Exercise requirements: All lines in the records that carry the string "figcaption" are to be shown.

Listed records:
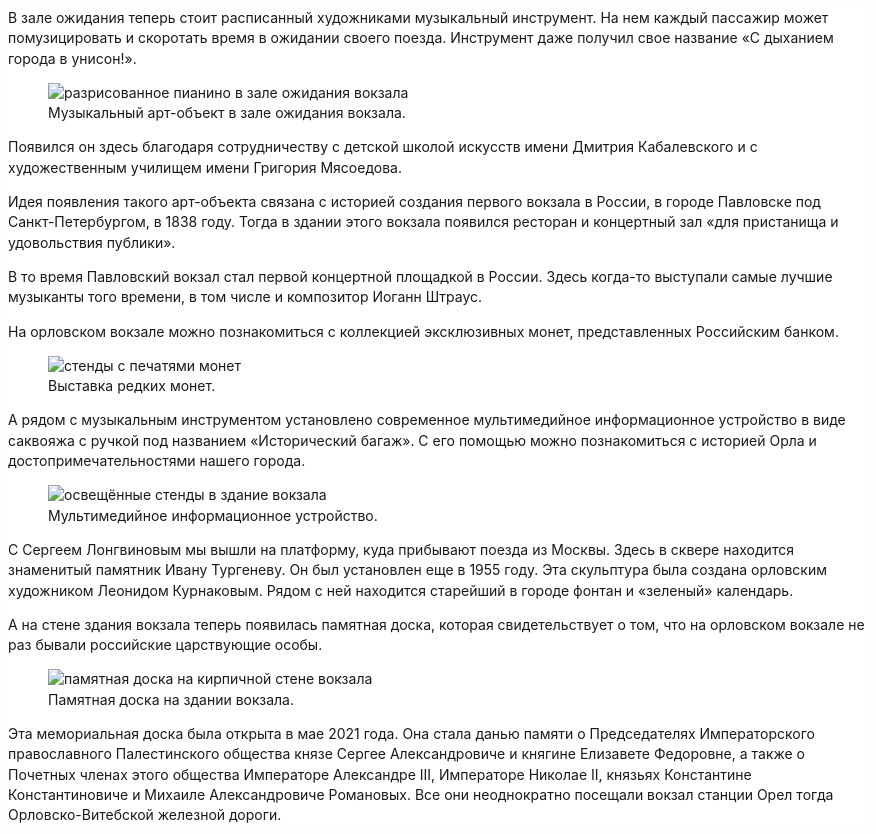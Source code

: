В зале ожидания теперь стоит расписанный художниками музыкальный инструмент. На нем каждый пассажир может помузицировать и скоротать время в ожидании своего поезда. Инструмент даже получил свое название «С дыханием города в унисон!».

<figure class="align-center">
<img src="https://res.cloudinary.com/dqt3l509c/image/upload/v1748878755/muzykalnyj-art-obekt-scaled_hexmav.jpg" alt="разрисованное пианино в зале ожидания вокзала">
<figcaption>Музыкальный арт-объект в зале ожидания вокзала.</figcaption>
</figure>

Появился он здесь благодаря сотрудничеству с детской школой искусств имени Дмитрия Кабалевского и с художественным училищем имени Григория Мясоедова.

Идея появления такого арт-объекта связана с историей создания первого вокзала в России, в городе Павловске под Санкт-Петербургом, в 1838 году. Тогда в здании этого вокзала появился ресторан и концертный зал «для пристанища и удовольствия публики».

В то время Павловский вокзал стал первой концертной площадкой в России. Здесь когда-то выступали самые лучшие музыканты того времени, в том числе и композитор Иоганн Штраус.

На орловском вокзале можно познакомиться с коллекцией эксклюзивных монет, представленных Российским банком.

<figure class="align-center">
<img src="https://res.cloudinary.com/dqt3l509c/image/upload/v1748878889/vystavka-redkih-monet-scaled_zi6pbt.jpg" alt="стенды с печатями монет">
<figcaption>Выставка редких монет.</figcaption>
</figure>

А рядом с музыкальным инструментом установлено современное мультимедийное информационное устройство в виде саквояжа с ручкой под названием «Исторический багаж». С его помощью можно познакомиться с историей Орла и достопримечательностями нашего города.

<figure class="align-center">
<img src="https://res.cloudinary.com/dqt3l509c/image/upload/v1748879025/medijnaja-sistema-scaled_rgigwk.jpg" alt="освещённые стенды в здание вокзала">
<figcaption>Мультимедийное информационное устройство.</figcaption>
</figure>

С Сергеем Лонгвиновым мы вышли на платформу, куда прибывают поезда из Москвы. Здесь в сквере находится знаменитый памятник Ивану Тургеневу. Он был установлен еще в 1955 году. Эта скульптура была создана орловским художником Леонидом Курнаковым. Рядом с ней находится старейший в городе фонтан и «зеленый» календарь.

А на стене здания вокзала теперь появилась памятная доска, которая свидетельствует о том, что на орловском вокзале не раз бывали российские царствующие особы.

<figure class="align-center">
<img src="https://res.cloudinary.com/dqt3l509c/image/upload/v1748879168/pamjatnaja-doska_mug3bx.jpg" alt="памятная доска на кирпичной стене вокзала">
<figcaption>Памятная доска на здании вокзала.</figcaption>
</figure>

Эта мемориальная доска была открыта в мае 2021 года. Она стала данью памяти о Председателях Императорского православного Палестинского общества князе Сергее Александровиче и княгине Елизавете Федоровне, а также о Почетных членах этого общества Императоре Александре III, Императоре Николае II, князьях Константине Константиновиче и Михаиле Александровиче Романовых. Все они неоднократно посещали вокзал станции Орел тогда Орловско-Витебской железной дороги.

Result of this task:
<figcaption>Музыкальный арт-объект в зале ожидания вокзала.</figcaption>
<figcaption>Выставка редких монет.</figcaption>
<figcaption>Мультимедийное информационное устройство.</figcaption>
<figcaption>Памятная доска на здании вокзала.</figcaption>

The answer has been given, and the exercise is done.